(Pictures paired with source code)
# # # #
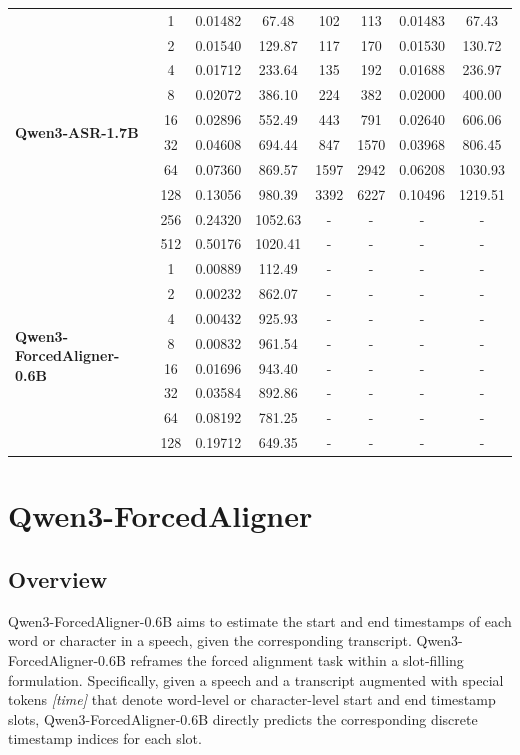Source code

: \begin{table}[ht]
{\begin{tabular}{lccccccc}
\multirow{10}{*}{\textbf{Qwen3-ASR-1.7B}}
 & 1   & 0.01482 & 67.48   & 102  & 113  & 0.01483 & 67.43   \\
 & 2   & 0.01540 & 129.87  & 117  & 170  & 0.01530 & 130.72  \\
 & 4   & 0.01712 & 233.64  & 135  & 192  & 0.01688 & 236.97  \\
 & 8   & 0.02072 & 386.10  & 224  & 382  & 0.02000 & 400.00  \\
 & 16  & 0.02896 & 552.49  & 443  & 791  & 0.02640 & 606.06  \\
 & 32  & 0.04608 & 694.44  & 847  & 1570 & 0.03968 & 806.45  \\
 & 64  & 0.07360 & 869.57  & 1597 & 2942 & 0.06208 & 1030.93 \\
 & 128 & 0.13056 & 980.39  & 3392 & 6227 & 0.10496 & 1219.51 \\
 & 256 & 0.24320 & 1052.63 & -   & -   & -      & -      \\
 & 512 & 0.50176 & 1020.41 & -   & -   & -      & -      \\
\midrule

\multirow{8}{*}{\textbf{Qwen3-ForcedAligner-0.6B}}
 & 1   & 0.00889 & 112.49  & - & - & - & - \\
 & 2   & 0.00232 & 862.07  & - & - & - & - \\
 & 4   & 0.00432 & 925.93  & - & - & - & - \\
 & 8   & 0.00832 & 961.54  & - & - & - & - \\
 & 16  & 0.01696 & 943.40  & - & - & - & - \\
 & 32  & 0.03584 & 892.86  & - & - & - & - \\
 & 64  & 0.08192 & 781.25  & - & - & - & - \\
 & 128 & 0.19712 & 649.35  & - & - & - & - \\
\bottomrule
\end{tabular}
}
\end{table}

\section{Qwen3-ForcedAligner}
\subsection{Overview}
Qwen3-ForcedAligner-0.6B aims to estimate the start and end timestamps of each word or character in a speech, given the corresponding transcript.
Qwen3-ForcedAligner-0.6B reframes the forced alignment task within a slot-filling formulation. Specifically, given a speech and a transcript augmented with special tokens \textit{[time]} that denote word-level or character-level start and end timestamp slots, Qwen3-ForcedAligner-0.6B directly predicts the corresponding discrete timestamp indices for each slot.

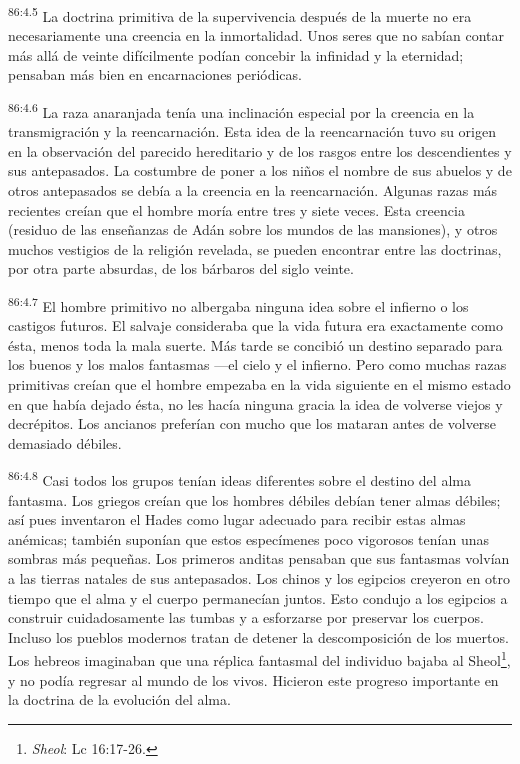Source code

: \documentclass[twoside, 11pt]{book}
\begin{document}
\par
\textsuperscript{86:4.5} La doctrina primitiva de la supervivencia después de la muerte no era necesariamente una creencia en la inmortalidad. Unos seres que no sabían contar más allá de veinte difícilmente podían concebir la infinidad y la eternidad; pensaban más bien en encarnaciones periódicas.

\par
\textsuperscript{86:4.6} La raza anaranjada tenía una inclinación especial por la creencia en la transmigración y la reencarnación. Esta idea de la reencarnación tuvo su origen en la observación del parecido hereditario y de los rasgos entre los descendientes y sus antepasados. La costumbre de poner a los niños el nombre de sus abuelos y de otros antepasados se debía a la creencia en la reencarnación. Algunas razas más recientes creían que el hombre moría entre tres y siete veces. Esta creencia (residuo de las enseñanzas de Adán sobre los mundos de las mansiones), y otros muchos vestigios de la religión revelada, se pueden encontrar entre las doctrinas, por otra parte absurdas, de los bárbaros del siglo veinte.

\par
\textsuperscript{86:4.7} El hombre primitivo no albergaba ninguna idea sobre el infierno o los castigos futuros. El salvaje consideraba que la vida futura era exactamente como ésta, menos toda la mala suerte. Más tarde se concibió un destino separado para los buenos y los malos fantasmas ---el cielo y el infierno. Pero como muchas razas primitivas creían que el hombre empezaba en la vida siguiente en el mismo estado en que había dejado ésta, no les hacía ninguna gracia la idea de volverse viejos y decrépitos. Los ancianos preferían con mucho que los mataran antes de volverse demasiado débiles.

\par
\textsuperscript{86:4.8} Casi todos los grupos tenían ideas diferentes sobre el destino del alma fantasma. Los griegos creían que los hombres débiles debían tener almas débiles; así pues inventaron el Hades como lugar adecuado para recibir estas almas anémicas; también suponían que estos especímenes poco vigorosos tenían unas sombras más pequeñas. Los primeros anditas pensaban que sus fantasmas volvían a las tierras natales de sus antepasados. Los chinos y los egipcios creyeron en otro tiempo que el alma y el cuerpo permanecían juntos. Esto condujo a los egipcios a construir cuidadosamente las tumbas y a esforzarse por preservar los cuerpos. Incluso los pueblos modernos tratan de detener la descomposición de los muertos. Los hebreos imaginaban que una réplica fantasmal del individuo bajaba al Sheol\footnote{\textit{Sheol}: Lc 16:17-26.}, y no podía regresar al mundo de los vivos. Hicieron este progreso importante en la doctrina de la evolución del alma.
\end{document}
# # # #
> _Directions for this task_: In the records above, find each line that mentions the string "word", then copy it.

> _Completed exercise_:
Qwen3-ForcedAligner-0.6B aims to estimate the start and end timestamps of each word or character in a speech, given the corresponding transcript.
Qwen3-ForcedAligner-0.6B reframes the forced alignment task within a slot-filling formulation. Specifically, given a speech and a transcript augmented with special tokens \textit{[time]} that denote word-level or character-level start and end timestamp slots, Qwen3-ForcedAligner-0.6B directly predicts the corresponding discrete timestamp indices for each slot.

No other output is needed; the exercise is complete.